Niespodzianka w Piotrkowie. O końcowym wyniku zadecydowały rzuty karne
60 minut nie wystarczyło, aby rozstrzygnąć spotkanie Piotrkowianina Piotrkowa Trybunalskiego z Unią Tarnów. Ostatecznie po rzutach karnych niespodziewanie triumfowali goście, którzy dzięki temu zwycięstwu wyprzedzili rywali w tabeli PGNiG Superligi.
Po wyrównanym początku dopiero w 15. minucie goście objęli po raz pierwszy w tym spotkaniu prowadzenie. Później wykorzystali przestój miejscowych i odskoczyli na cztery bramki (10:6). Ostatecznie na przerwę tarnowianie schodzili z dwubramkową zaliczką.
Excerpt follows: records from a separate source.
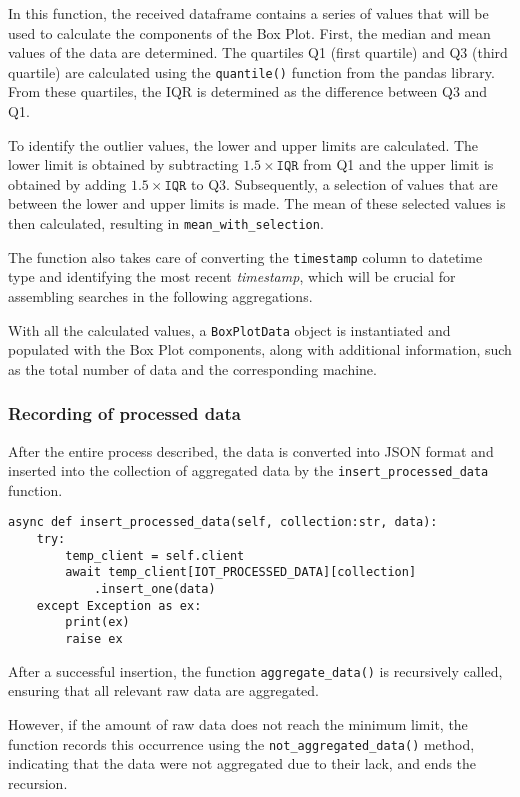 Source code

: In this function, the received dataframe contains a series of values that will be used to calculate the components of the Box Plot. First, the median and mean values of the data are determined. The quartiles Q1 (first quartile) and Q3 (third quartile) are calculated using the \texttt{quantile()} function from the pandas library. From these quartiles, the \gls{IQR} is determined as the difference between Q3 and Q1.

To identify the outlier values, the lower and upper limits are calculated. The lower limit is obtained by subtracting \(1.5 \times \texttt{IQR}\) from Q1 and the upper limit is obtained by adding \(1.5 \times \texttt{IQR}\) to Q3. Subsequently, a selection of values that are between the lower and upper limits is made. The mean of these selected values is then calculated, resulting in \texttt{mean\_with\_selection}.

The function also takes care of converting the \texttt{timestamp} column to datetime type and identifying the most recent \textit{timestamp}, which will be crucial for assembling searches in the following aggregations.

With all the calculated values, a \texttt{BoxPlotData} object is instantiated and populated with the Box Plot components, along with additional information, such as the total number of data and the corresponding machine.


\subsubsection{Recording of processed data}
After the entire process described, the data is converted into JSON format and inserted into the collection of aggregated data by the \texttt{insert\_processed\_data} function.

\begin{Verbatim}[fontsize=\small, baselinestretch=0.8]
async def insert_processed_data(self, collection:str, data):
    try:
        temp_client = self.client
        await temp_client[IOT_PROCESSED_DATA][collection]
            .insert_one(data)
    except Exception as ex:
        print(ex)
        raise ex
\end{Verbatim}

After a successful insertion, the function \texttt{aggregate\_data()} is recursively called, ensuring that all relevant raw data are aggregated.

However, if the amount of raw data does not reach the minimum limit, the function records this occurrence using the \texttt{not\_aggregated\_data()} method, indicating that the data were not aggregated due to their lack, and ends the recursion. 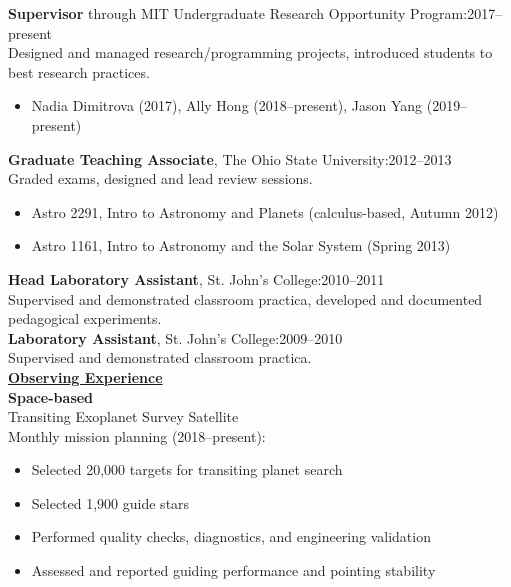 \documentclass[letterpaper,11pt]{article}
\begin{document}
\textbf{Supervisor} through MIT Undergraduate Research Opportunity Program:\hfill2017--present\\
\indent Designed and managed research/programming projects, introduced students to \\
\indent best research practices.
\begin{itemize}[nosep,label=\textbullet]
\item Nadia Dimitrova (2017), Ally Hong (2018--present), Jason Yang (2019--present)
\end{itemize}\textbf{Graduate Teaching Associate}, The Ohio State University:\hfill2012--2013\\
\indent Graded exams, designed and lead review sessions.
\begin{itemize}[nosep, label=\textbullet]
\item Astro 2291,  Intro to Astronomy and Planets (calculus-based, Autumn 2012)
\item Astro 1161,  Intro to Astronomy and the Solar System (Spring 2013)
\end{itemize}
\textbf{Head Laboratory Assistant}, St. John's College:\hfill2010--2011\\
\indent Supervised and demonstrated classroom practica, developed and documented\\
 \indent  pedagogical experiments.\\
\textbf{Laboratory Assistant}, St. John's College:\hfill2009--2010\\
\indent Supervised and demonstrated classroom practica.\\
\clearpage
\noindent \underline{\textbf{Observing Experience}}\\
\textbf{Space-based}\\
Transiting Exoplanet Survey Satellite\\
\indent Monthly mission planning (2018--present):
\begin{itemize}[nosep,label=\textbullet]
\item Selected 20,000 targets for transiting planet search
\item Selected 1,900 guide stars
\item Performed quality checks, diagnostics, and engineering validation
\item Assessed and reported guiding performance and pointing stability
\end{itemize}
\end{document}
Na początku II połowy zespół z Tarnowa powrócił do swojej wcześniejszej przewagi. W 49' minucie Paweł Podsiadło otrzymał karę dyskwalifikacji za uderzenie w twarz rywala. Po tej sytuacji gospodarze ruszyli w pogoń za rywalami i dopięli swego - doprowadzili do remisu 22:22.
W ostatniej minucie padły dwie bramki, po jednej dla każdej drużyny. Unia była blisko zwycięstwa, jednak rzut na remis oddał Filip Surosz.
O końcowym wyniku zadecydowały rzuty karne. Po tym, jak zmarnował go Piotr Swat nie pomylił się Ajdin Zahirović, który zapewnił tarnowianom zwycięstwo w tym spotkaniu.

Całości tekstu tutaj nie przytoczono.